Vous avez eu un cauchemar hier soir? Ce n'est pas un bon signe pour votre santé

Hags nocturnes et cauchemars. Succubi et Incubi. Le sommeil est depuis longtemps un monde hanté par des démon. Autrefois, de telles visites étaient censées vider le rêveur de l'énergie de la vie et, bien que la science moderne n'ait pas de camion avec de vrais démons, la peur que les mauvais rêves sève en quelque sorte la santé d'un rêveur n'a pas disparu. Au lieu de cela, il a été confirmé.

Presque tout le monde a des cauchemars. Mais c'est parmi ceux qui les ont chaque semaine – quelque part entre 2% et 6% de la population – que les liens avec la mauvaise santé semblent survenir.

Les personnes qui ont des cauchemars fréquentes peuvent être à risque d'une gamme de problèmes de santé.Crédit: istock

Certains liens sont à prévoir. La dépression, l'anxiété, la schizophrénie et le trouble post-traumatique, par exemple, ont tous des cauchemars comme symptôme commun. Il en va de même pour la douleur chronique. Mais d'autres connexions sont plus mystérieuses. Les recherches d'Abidemi Otaiku à l'Imperial College de Londres suggèrent que les cauchemars peuvent avertir des maladies neurologiques, telles que la maladie de Parkinson et la démence. Et d'autres groupes ont montré que les conditions ne sont pas spécifiquement liées au cerveau, y compris les problèmes cardiovasculaires et les maladies auto-immunes telles que le lupus, semblent également liées aux cauchemars.

Pire encore, les cauchemars peuvent tuer.
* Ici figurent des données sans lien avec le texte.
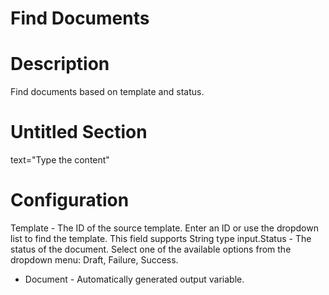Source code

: ﻿# Find Documents

# Description

Find documents based on template and status.

# Untitled Section

text="Type the content"

# Configuration

Template - The ID of the source template. Enter an ID or use the dropdown list to find the template. This field supports String type input.Status - The status of the document. Select one of the available options from the dropdown menu: Draft, Failure, Success.









* Document - Automatically generated output variable.
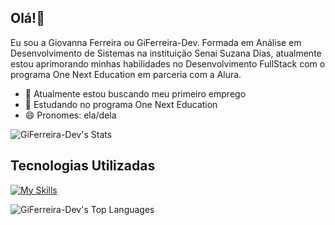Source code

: ## Olá!👋

Eu sou a Giovanna Ferreira ou GiFerreira-Dev. Formada em Análise em Desenvolvimento de Sistemas na instituição Senai Suzana Dias, atualmente estou aprimorando minhas habilidades no Desenvolvimento FullStack com o programa One Next Education em parceria com a Alura.
- 🔭 Atualmente estou buscando meu primeiro emprego
- 🌱 Estudando no programa One Next Education
- 😄 Pronomes: ela/dela

![GiFerreira-Dev's Stats](https://github-readme-stats.vercel.app/api?username=GiFerreira-Dev&theme=react&show_icons=true&hide_border=false&count_private=true)

## Tecnologias Utilizadas 

[![My Skills](https://skillicons.dev/icons?i=js,html,css,bootstrap,figma,react)](https://skillicons.dev)

![GiFerreira-Dev's Top Languages](https://github-readme-stats.vercel.app/api/top-langs/?username=GiFerreira-Dev&theme=react&show_icons=true&hide_border=false&layout=compact)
Le dernier travail d'Otaiku, présenté le mois dernier lors d'une conférence à Helsinki, montre que des cauchemars fréquents sont des prédicteurs plus forts de la mort précoce que le tabagisme, l'obésité, la mauvaise alimentation ou la paresse.

Pour arriver à sa conclusion, Otaiku a analysé six études à long terme en provenance d'Amérique et de Grande-Bretagne, impliquant plus de 180 000 adultes et près de 2500 enfants. Ceux dont les cauchemars étaient hebdomadaires ou plus fréquents étaient trois fois plus susceptibles de mourir avant l'âge de 70 ans que ceux qui les avaient moins d'une fois par mois. Sur 174 personnes décédées prématurément, 31 ans ont fait au moins des cauchemars hebdomadaires.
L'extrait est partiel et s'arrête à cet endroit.